Tutti ripetono che è una “Ground Zero” in mezzo all’oceano. Un mondo diviso tra paradiso e inferno. Joe Biden cammina a fatica fra i crateri di cenere tenendo per mano la First lady Jill con al fianco il governatore dell’isola.
La parte di Maui divorata dalle fiamme ha trasformato la cittadina di Lahaina in quella che è già stata definita una “Pompei nel Pacifico”.

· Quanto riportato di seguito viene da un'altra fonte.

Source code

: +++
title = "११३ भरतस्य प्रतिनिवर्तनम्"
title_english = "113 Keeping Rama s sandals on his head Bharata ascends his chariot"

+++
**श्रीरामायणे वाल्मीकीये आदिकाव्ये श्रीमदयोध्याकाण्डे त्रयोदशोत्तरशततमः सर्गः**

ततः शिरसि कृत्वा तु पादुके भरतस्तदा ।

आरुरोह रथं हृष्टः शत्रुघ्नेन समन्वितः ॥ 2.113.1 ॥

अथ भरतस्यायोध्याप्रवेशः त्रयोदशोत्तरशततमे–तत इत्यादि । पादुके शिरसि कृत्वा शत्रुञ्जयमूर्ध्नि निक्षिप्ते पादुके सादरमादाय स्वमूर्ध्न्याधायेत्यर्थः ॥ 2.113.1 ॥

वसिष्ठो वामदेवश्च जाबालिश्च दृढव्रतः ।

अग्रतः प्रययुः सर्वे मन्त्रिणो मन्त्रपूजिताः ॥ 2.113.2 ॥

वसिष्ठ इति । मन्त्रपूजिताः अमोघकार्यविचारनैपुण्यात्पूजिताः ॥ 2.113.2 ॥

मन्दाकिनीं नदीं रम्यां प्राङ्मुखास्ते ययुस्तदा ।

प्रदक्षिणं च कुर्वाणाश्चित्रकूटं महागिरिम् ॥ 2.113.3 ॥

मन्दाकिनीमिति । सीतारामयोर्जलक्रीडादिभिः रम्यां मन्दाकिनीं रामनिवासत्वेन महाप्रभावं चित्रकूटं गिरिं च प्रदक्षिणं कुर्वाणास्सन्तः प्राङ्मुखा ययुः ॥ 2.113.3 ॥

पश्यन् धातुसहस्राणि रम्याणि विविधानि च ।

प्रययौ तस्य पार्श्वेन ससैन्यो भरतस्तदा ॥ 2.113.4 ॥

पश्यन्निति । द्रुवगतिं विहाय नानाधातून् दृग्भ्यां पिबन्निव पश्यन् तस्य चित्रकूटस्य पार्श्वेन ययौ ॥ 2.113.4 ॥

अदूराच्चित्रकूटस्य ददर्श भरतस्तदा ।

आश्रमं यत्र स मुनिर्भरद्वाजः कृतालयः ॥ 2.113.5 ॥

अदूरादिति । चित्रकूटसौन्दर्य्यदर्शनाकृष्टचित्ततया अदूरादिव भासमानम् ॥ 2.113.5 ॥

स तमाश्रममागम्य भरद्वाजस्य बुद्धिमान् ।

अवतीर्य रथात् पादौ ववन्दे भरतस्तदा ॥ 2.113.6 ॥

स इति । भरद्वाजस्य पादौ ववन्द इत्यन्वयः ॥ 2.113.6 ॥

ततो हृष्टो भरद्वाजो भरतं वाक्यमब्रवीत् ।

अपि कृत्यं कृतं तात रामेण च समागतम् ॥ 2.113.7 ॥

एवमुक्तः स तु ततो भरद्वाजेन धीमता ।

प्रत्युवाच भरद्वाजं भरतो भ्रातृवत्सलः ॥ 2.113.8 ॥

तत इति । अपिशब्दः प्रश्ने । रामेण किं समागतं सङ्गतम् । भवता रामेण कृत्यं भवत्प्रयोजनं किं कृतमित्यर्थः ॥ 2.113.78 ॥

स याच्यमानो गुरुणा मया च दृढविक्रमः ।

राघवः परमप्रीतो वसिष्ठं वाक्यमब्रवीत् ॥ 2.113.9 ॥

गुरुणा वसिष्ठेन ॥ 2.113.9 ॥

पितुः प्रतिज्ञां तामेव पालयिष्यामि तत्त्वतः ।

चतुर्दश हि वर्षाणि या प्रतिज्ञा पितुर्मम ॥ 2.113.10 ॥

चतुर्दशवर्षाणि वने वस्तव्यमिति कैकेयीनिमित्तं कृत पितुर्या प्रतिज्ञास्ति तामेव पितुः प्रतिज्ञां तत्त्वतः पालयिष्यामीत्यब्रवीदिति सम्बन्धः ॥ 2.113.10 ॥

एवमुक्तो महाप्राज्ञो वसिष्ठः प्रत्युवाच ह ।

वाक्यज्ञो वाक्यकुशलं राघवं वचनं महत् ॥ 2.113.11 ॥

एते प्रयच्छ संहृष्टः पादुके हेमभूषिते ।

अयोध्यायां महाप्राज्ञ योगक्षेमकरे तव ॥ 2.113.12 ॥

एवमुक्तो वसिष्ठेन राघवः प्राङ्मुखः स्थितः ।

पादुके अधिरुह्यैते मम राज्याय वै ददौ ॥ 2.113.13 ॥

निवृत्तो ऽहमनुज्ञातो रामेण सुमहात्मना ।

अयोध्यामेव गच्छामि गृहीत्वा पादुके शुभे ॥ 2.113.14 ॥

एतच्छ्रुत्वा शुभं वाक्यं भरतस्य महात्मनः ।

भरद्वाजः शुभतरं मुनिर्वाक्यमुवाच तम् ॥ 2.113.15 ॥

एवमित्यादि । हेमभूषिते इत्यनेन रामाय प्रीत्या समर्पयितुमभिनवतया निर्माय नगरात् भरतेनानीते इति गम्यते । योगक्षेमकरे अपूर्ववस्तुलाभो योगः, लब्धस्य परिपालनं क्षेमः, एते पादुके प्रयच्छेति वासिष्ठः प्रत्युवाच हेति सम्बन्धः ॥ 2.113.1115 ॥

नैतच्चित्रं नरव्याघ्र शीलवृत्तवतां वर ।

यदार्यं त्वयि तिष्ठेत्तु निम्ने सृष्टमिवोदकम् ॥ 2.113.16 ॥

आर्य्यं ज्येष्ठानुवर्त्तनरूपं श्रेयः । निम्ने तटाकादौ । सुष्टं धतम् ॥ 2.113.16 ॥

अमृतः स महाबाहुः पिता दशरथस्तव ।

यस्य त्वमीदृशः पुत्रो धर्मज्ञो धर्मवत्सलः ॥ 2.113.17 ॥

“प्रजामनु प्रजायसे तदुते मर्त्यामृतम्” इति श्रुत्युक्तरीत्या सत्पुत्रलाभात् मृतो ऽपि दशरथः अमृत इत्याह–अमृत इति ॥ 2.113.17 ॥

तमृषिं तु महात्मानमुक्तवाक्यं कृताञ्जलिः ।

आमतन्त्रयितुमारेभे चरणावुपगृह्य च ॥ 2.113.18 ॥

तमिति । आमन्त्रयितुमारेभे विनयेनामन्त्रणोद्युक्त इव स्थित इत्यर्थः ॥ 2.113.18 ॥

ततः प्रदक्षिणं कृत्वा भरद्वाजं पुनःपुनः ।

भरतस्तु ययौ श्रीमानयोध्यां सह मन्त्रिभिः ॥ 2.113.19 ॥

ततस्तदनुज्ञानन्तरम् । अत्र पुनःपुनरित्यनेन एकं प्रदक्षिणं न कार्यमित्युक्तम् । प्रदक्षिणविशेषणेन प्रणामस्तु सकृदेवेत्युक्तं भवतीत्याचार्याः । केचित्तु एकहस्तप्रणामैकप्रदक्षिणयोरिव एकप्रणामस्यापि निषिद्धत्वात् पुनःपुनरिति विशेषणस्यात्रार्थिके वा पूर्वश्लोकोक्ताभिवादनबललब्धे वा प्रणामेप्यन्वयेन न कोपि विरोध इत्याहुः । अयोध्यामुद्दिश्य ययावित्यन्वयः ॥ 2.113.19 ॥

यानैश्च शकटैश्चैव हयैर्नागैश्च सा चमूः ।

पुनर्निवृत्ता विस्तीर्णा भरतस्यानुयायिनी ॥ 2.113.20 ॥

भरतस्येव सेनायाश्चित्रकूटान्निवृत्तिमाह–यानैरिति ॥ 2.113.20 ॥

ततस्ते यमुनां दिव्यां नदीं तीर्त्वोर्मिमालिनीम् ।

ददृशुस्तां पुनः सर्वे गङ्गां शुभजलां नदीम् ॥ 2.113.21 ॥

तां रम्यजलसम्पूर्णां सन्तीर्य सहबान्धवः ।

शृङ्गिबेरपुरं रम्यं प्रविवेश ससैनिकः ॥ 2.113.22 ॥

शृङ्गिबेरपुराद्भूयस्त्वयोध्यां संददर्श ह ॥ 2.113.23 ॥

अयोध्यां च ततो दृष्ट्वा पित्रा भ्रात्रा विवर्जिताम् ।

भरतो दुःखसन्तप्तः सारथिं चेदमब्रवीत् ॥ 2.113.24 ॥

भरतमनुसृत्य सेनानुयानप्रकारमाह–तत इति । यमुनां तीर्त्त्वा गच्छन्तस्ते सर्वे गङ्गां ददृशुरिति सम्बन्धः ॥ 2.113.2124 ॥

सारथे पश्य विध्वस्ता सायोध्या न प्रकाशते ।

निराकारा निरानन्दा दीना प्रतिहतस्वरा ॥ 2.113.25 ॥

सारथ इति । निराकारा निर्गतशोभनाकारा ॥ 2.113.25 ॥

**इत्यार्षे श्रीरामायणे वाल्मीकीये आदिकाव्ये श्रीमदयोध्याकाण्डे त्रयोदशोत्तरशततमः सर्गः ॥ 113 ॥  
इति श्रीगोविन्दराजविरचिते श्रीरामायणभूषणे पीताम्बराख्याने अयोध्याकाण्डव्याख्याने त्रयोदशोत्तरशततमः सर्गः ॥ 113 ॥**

Ai lati della strada, con l’asfalto sciolto dal calore, solo carcasse di auto come in un terrificante paesaggio post-bellico. Peggio dell’Ucraina bombardata. Biden tocca con mano i metalli carbonizzati e sa che oltre alle 115 vittime accertate fra le montagne di detriti che sembrano tanti strati uno sopra l’altro ci sono ancora i corpi sicuramente polverizzati di altre 850 persone disperse, molte delle quali anziane. Sembra una vera Ground Zero nell’Oceano. Le squadre di soccorso con gli speciali cani da valanga hanno individuato scheletri umani completamente carbonizzati e quello di un ragazzino di 14 anni arso vivo abbracciato al suo cane.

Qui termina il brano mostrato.